**Prompt**
Your reply should be one number: how many lines of the records below contain the string "figure".

**Material to process**
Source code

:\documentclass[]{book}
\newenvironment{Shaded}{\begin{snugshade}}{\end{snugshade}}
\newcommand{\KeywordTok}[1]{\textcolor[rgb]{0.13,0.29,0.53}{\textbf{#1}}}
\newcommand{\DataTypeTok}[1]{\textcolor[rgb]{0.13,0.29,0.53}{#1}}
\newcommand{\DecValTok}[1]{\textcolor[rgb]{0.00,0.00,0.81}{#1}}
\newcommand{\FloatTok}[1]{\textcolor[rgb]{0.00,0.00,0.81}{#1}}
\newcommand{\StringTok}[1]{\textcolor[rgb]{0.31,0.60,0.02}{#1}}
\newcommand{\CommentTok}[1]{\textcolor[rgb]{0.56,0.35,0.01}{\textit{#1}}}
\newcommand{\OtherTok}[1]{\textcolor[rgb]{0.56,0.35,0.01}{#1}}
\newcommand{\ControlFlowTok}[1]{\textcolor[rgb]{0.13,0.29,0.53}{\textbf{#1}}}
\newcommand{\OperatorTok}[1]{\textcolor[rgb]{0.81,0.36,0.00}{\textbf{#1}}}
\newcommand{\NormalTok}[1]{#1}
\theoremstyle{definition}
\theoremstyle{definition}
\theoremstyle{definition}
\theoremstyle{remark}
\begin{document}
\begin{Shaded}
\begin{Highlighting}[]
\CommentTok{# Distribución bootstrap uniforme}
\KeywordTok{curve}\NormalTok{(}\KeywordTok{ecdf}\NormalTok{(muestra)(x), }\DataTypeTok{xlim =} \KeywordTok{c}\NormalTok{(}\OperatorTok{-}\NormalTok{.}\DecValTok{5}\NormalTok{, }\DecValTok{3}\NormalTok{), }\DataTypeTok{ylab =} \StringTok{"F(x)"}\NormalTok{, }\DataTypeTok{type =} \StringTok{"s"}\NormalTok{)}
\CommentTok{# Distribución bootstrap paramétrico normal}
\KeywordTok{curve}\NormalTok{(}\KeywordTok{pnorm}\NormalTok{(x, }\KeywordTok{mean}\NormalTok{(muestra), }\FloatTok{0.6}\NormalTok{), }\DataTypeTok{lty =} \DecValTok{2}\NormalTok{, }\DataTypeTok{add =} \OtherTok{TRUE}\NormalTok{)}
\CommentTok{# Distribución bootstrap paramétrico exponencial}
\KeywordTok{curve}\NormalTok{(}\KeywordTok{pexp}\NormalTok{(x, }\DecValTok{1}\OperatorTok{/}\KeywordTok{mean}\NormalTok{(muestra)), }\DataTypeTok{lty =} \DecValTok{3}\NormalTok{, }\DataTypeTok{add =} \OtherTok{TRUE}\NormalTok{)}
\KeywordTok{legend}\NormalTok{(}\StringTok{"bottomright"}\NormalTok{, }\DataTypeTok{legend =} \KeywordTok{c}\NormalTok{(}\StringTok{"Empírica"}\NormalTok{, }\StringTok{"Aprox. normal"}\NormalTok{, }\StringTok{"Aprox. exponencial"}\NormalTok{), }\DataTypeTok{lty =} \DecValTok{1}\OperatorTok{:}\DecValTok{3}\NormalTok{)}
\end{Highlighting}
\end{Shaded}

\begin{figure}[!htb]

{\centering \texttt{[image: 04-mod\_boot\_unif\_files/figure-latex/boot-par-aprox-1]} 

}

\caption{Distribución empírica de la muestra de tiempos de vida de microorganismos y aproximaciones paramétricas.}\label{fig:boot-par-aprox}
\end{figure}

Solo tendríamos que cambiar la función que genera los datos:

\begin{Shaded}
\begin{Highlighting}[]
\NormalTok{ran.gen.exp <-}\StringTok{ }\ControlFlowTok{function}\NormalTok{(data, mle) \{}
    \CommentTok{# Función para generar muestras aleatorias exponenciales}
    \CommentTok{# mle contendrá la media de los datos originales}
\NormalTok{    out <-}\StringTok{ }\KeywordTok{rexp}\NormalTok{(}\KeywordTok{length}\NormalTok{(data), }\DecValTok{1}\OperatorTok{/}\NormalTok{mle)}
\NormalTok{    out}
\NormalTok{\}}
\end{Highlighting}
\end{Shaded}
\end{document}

**Solution for this problem**
3